TASK GOAL: Filter these entries down to lines holding "JavaScript".
[DATA UNDER STUDY — start]
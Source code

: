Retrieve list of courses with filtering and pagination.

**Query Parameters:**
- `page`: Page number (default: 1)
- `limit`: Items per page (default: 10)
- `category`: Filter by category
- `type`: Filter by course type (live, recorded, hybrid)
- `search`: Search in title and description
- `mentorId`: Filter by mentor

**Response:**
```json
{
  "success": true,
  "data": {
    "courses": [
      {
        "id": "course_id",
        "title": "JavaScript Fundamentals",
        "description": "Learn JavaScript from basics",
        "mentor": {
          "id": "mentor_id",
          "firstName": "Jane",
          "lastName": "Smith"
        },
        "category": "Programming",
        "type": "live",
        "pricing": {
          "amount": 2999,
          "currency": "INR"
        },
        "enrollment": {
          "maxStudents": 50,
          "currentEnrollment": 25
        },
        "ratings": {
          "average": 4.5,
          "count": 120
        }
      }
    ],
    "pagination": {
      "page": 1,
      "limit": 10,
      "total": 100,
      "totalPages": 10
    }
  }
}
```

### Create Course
[DATA UNDER STUDY — finish]
[DATA UNDER STUDY — start]
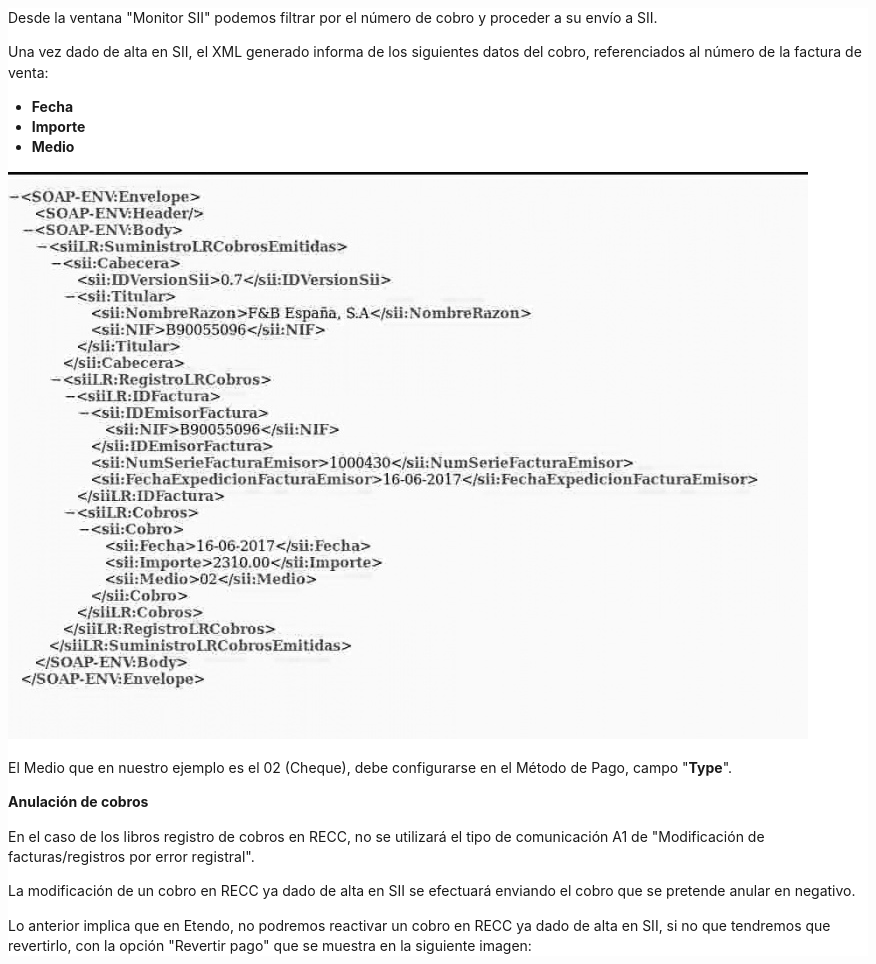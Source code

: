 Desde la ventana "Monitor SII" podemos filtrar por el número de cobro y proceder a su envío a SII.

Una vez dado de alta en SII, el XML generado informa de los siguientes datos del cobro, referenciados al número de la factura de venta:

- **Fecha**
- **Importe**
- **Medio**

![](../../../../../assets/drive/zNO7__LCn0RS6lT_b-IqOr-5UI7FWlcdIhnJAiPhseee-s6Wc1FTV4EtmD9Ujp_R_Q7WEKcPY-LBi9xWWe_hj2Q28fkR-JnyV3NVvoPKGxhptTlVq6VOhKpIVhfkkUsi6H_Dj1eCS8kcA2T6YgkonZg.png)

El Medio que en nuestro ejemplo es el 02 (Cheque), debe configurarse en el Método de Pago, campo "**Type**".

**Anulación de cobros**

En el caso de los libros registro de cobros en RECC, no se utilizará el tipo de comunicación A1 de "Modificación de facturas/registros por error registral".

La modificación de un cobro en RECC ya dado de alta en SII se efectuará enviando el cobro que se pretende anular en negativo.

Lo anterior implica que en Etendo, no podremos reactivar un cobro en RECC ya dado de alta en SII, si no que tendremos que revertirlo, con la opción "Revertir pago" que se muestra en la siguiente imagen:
[DATA UNDER STUDY — finish]
RESPONSE FOR THIS EXERCISE:
        "title": "JavaScript Fundamentals",
        "description": "Learn JavaScript from basics",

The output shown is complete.